## WORK REQUEST:
The answer must consist of every line from the data that holds the string "cout".

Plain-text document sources
▽
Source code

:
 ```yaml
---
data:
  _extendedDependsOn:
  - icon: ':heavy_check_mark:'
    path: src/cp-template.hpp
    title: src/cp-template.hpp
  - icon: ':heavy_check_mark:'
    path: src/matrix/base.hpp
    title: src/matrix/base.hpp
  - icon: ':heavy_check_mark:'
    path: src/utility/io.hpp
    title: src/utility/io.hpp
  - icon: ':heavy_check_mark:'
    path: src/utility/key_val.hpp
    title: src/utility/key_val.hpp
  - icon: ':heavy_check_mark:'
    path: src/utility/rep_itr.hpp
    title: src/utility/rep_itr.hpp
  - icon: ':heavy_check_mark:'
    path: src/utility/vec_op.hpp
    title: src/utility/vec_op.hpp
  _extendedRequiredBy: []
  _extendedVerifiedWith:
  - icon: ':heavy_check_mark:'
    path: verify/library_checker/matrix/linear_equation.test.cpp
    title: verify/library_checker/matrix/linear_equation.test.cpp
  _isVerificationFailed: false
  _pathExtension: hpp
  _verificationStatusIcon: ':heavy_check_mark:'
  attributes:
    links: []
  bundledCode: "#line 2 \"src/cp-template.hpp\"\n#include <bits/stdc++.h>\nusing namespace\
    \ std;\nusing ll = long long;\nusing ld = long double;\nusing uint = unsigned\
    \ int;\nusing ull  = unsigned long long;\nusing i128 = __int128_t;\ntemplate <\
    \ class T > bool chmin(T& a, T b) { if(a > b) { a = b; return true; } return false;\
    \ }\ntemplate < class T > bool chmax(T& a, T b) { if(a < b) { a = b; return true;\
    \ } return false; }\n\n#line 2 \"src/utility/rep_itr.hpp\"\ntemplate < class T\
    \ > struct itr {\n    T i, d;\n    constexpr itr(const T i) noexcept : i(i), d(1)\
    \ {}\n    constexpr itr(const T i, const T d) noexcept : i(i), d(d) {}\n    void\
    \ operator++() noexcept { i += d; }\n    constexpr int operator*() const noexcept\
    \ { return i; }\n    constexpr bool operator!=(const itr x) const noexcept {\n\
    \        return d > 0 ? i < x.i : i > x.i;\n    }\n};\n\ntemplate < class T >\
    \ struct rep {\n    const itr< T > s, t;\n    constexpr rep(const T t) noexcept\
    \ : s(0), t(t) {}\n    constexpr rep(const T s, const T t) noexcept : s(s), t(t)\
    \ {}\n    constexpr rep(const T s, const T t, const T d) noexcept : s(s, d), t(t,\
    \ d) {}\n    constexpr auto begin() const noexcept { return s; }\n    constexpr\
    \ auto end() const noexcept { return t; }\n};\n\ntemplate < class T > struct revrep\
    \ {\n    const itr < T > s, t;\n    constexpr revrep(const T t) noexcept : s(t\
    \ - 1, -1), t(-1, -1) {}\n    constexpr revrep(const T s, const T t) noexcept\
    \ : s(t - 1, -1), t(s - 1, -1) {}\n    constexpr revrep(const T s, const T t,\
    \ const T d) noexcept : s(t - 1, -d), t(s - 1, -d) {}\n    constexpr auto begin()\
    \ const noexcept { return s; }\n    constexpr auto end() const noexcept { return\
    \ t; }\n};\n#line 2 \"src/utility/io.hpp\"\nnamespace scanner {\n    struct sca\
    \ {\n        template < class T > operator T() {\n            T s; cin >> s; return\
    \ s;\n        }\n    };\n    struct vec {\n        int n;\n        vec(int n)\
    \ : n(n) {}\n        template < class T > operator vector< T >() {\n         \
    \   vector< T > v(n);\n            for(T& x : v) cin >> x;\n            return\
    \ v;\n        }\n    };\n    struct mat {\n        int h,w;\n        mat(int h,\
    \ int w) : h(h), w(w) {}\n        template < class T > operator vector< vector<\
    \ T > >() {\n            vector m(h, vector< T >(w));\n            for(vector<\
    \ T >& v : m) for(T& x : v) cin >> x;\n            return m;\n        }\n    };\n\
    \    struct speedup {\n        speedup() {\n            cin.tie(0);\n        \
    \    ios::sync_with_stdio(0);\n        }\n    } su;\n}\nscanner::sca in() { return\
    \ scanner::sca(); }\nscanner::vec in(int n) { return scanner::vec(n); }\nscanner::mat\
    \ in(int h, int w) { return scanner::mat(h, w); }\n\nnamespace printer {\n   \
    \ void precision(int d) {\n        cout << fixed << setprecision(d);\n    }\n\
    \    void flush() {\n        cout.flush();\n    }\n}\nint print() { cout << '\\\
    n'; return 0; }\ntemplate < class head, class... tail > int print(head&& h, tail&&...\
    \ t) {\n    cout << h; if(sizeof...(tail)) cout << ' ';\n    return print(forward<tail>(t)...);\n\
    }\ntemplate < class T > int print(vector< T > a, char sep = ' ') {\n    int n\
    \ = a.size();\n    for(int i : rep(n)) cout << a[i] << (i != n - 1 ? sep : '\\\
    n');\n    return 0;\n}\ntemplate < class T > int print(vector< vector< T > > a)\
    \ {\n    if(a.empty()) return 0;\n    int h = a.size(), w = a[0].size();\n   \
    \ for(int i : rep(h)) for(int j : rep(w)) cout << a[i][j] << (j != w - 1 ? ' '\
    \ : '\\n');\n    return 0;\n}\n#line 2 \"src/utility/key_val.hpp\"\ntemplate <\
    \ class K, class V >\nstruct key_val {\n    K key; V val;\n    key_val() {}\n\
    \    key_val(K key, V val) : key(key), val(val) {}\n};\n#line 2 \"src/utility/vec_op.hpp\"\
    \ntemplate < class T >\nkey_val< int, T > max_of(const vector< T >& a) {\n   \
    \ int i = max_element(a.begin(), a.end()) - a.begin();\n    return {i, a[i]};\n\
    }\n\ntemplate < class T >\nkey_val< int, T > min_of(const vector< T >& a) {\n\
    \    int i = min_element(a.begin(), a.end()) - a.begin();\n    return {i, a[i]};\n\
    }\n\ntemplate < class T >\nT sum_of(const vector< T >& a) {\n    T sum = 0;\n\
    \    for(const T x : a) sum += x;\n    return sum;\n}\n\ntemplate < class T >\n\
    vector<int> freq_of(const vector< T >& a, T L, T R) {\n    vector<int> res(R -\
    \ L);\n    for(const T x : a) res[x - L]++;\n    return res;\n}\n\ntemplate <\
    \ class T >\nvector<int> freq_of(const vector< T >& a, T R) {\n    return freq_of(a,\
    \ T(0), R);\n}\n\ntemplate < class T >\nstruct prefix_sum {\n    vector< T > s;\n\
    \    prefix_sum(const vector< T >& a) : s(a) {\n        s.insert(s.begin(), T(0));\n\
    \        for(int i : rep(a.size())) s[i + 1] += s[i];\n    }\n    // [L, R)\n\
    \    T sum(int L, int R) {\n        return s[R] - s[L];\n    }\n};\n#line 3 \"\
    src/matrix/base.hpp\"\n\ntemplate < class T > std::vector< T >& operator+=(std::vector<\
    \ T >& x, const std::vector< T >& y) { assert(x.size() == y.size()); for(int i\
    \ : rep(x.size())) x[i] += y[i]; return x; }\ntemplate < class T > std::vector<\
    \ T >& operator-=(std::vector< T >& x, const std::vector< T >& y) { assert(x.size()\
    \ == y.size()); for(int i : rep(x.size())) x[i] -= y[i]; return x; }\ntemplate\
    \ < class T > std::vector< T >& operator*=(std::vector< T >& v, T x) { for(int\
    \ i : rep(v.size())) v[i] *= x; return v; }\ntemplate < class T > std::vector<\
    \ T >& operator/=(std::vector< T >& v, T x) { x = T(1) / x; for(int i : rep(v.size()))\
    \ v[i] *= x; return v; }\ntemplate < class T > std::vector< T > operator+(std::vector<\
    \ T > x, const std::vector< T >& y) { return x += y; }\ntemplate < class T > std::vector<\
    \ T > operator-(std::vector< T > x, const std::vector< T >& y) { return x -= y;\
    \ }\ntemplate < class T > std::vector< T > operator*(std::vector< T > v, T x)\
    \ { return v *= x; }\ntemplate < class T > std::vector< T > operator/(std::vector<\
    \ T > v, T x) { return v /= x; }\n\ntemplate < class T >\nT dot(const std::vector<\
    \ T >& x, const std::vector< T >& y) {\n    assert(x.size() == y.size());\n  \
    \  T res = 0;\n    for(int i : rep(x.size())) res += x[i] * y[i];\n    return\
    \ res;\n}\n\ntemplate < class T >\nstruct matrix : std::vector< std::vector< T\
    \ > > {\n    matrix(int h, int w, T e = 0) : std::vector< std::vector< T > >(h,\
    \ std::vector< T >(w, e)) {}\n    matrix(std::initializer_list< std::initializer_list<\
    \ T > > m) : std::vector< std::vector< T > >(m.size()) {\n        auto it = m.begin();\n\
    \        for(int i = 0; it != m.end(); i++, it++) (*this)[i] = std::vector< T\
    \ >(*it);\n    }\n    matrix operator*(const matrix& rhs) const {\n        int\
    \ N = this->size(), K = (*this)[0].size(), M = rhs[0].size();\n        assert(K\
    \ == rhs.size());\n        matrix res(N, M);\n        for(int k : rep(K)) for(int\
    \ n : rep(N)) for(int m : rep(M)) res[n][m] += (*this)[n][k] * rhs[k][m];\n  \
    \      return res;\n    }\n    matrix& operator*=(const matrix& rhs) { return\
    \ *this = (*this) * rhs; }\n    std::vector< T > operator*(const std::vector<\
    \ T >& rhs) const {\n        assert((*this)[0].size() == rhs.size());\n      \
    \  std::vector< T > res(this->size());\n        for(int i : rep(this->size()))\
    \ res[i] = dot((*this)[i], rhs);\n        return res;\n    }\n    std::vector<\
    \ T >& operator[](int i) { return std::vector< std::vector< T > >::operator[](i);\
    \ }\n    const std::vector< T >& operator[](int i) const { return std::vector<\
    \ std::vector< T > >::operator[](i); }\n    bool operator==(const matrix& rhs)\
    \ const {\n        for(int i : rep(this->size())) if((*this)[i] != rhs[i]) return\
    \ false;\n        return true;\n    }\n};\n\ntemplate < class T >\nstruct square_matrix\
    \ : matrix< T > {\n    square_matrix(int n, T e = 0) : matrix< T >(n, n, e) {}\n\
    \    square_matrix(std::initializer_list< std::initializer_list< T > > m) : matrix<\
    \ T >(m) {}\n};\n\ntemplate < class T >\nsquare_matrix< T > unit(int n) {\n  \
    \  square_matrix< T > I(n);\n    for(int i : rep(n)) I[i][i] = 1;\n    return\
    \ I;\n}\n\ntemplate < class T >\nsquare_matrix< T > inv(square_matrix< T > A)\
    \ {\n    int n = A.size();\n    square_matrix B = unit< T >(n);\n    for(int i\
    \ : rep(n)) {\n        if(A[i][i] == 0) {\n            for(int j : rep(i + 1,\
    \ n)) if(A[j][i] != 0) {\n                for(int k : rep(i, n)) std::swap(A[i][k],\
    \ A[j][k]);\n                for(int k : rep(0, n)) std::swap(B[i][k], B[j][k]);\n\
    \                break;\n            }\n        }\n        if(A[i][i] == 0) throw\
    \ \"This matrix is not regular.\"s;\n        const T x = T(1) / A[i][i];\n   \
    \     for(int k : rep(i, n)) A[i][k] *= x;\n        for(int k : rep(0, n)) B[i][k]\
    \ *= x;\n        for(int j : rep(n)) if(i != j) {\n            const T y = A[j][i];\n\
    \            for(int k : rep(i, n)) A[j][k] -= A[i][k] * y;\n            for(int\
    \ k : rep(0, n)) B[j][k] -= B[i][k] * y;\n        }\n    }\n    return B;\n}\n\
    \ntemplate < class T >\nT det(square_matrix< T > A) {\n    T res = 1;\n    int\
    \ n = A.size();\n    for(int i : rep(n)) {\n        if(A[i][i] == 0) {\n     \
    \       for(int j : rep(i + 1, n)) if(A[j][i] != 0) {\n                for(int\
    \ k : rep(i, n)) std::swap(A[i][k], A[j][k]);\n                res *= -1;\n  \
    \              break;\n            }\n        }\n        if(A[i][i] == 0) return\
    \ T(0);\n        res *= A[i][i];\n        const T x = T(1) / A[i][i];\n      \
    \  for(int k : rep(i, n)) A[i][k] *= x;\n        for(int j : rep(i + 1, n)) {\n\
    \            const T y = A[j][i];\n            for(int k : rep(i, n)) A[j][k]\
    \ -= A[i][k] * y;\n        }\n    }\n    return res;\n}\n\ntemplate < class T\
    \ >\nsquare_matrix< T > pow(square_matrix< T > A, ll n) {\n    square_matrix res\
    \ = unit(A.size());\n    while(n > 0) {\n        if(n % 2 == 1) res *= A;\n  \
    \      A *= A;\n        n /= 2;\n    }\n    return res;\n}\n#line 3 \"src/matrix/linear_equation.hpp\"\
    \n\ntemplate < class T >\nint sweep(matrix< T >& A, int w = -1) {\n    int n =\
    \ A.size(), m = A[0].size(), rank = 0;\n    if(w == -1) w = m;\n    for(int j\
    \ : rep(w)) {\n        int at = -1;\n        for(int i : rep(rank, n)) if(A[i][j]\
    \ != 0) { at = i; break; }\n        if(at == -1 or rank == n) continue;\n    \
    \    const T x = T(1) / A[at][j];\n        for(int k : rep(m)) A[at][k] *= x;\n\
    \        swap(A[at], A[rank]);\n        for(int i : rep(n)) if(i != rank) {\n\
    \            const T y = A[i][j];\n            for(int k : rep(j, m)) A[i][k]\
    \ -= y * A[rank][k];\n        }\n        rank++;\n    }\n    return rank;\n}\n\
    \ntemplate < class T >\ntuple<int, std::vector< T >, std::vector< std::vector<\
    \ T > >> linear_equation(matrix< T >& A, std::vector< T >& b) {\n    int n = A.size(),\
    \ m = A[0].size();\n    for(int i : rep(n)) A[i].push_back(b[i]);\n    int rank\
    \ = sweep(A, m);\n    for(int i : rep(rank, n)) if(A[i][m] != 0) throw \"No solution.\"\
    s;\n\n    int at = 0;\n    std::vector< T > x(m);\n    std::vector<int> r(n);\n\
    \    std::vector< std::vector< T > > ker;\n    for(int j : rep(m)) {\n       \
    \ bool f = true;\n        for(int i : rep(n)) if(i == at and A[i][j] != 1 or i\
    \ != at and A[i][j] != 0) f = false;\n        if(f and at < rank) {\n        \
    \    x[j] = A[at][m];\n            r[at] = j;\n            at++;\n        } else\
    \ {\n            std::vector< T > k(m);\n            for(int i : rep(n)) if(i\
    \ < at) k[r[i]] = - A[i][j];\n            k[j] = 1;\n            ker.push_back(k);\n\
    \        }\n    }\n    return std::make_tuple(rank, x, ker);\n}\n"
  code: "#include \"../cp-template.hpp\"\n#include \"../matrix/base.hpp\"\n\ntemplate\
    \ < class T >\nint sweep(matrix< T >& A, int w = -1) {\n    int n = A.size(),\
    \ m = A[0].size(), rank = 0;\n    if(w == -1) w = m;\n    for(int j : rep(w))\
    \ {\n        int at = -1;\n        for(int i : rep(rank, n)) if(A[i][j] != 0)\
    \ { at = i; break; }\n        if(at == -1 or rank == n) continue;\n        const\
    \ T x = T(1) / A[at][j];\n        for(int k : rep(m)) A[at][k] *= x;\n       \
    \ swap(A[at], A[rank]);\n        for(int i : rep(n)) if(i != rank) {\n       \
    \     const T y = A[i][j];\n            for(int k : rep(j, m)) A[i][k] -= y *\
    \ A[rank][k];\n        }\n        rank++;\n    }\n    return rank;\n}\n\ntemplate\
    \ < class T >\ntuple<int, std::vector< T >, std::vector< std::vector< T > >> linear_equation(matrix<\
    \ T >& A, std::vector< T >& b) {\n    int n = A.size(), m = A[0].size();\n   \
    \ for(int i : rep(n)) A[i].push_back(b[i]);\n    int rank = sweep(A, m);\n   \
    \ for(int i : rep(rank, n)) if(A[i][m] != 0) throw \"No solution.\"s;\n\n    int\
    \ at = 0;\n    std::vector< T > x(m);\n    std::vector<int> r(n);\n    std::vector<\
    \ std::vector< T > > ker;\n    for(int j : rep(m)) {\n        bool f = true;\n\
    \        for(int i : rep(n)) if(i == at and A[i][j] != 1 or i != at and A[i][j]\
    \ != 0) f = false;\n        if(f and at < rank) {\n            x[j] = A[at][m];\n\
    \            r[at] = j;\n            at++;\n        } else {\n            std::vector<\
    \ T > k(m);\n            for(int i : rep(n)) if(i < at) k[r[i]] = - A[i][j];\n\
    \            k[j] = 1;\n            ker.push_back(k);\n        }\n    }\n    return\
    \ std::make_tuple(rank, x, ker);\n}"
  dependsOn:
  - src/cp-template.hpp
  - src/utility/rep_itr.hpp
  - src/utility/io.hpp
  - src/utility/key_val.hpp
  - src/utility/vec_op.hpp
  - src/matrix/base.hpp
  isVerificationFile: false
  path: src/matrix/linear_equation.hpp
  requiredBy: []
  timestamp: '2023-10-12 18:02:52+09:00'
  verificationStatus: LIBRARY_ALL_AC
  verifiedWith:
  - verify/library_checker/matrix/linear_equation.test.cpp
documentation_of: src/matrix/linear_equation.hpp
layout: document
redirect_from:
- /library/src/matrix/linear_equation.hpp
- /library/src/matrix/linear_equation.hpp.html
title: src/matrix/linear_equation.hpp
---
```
△
## ANSWER FOR THE TASK:
    \ void precision(int d) {\n        cout << fixed << setprecision(d);\n    }\n\
    \    void flush() {\n        cout.flush();\n    }\n}\nint print() { cout << '\\\
    \ t) {\n    cout << h; if(sizeof...(tail)) cout << ' ';\n    return print(forward<tail>(t)...);\n\
    \ = a.size();\n    for(int i : rep(n)) cout << a[i] << (i != n - 1 ? sep : '\\\
    \ for(int i : rep(h)) for(int j : rep(w)) cout << a[i][j] << (j != w - 1 ? ' '\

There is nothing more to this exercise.